There are some who want to push the narrative the Mets spend. After all, they gave Jacob deGrom a contract extension. They took on the bulk of Robinson Cano‘s contract.

When you break it all down, it appears the Mets had a high payroll. In fact, Spotrac had the Mets with a $146.3 million payroll which was the 12th highest in the sport.

About that.

For starters, David Wright‘s $15 million salary was included. As reported by Ken Davidoff of the New York Post, that was renegotiated down to $9 million with deferred money. That drops the payroll down to $140.3 million.

That alone drops the Mets from 12th to 14th in payroll. If you back out Wright’s entire $15 million, the active payroll would be down to $131.3 million, which would rank 16th.

Like with Wright, Yoenis Cespedes was injured and could not play. With him injuring himself on his farm leading the Mets to challenge and renegotiate Cespedes’ contract. All said and done, his $29 million salary in 2019 was reduced to $14.8 million.

Taking that money away from the payroll, which includes Wright’s renegotiated deal, the Mets payroll drops from the original $146.3 million to $126.1 million. That’s a figure moving the Mets to just the 18th best payroll.

Looking at the Spotrac calculations, it actually includes the deferred monies owed to Bobby Bonilla and Bret Saberhagen. When you remove those amounts, the payroll is reduced by $1.4 million. That $124.7 million payroll would drop them down to 19th.

That’s right. In terms of expenditures to players actually with the organization in some capacity, the Mets had the 19th highest payroll. That kept them JUST outside the bottom third.

Of course, if you back out the whole of Wright and Cespedes, who were insured and did not play, the ensuing $102.3 million payroll would rank 25th.

Depending on how you choose to analyze it, the Wilpons pocketed at least $20 million between Wright and Cespedes, perhaps more.

Fact is, the Mets actually spent money in line with the bottom third in the league despite mortgaging the future to try to win in 2019, telling the fans they were all-in, and boasting “Come get us!” to all of baseball.

6 Replies to “Recalculated Mets 2019 Payroll”

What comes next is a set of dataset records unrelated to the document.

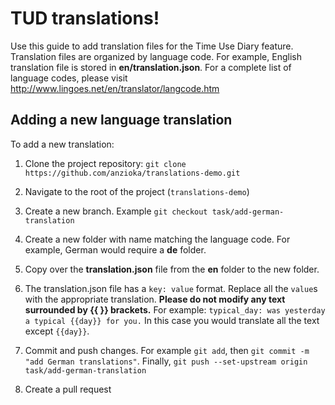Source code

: # TUD translations!
Use this guide to add translation files for the Time Use Diary feature. Translation files are organized by language code. For example, English translation file is stored in **en/translation.json**.  For a complete list of language codes, please visit http://www.lingoes.net/en/translator/langcode.htm

## Adding a new language translation
To add a new translation:

 1.  Clone the project repository: `git clone https://github.com/anzioka/translations-demo.git`
 2. Navigate to the root of the project (`translations-demo`)
 3. Create a new branch. Example `git checkout task/add-german-translation`
 4. Create a new folder with name matching the language code. For example, German would require a **de** folder.
 5. Copy over the **translation.json** file from the **en** folder to the new folder.
 6. The translation.json file has a `key: value` format. Replace all the `value`s with the appropriate translation. **Please do not modify any text surrounded by {{ }} brackets.**
 For example: `typical_day: was yesterday a typical {{day}} for you.`  In this case you would translate all the text except `{{day}}`.

 8. Commit and push changes. For example `git add`, then `git commit -m "add German translations"`. Finally, `git push --set-upstream origin task/add-german-translation`
 9. Create a pull request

  1. Blair M. Schirmer says:

    Solid writeup. The clowns who claim the Mets spend always sound like front office interns ordered while on their coffee breaks to try (vainly, always vainly) to pump up ownership, and they always manage to avoid acknowledging *the NY Mets are in the largest and richest market in NA sports.*

    Anything outside a top 3 payroll, top 5 at most in a typical year is cheap and foolish. If you’re rebuilding, if it’s a case where you realize that in a given year the money is better spent on the farm, on overslot picks, on beefing up the system through various deals, or if money not spent in year one is getting spent in year two then, sure, you might drop payroll a little–but you’d drop it to around where the Mets *peaked* last year and this.

    Keep in mind, too, that the Mets FO surely knew at least in the last few weeks if not months they were getting a huge break on Cespedes’ 2019 and 2020 salaries. His cut in salary was the result of a negotiation between his and the Mets’ lawyers. He was doing something forbidden by contract, and this is the settlement. So they knew they well in advance they had Wheeler money, actually good pitcher money–particularly if they had moved before the market blew up with Strasburg then Cole–they chose to fritter away on bits and pieces. Typical.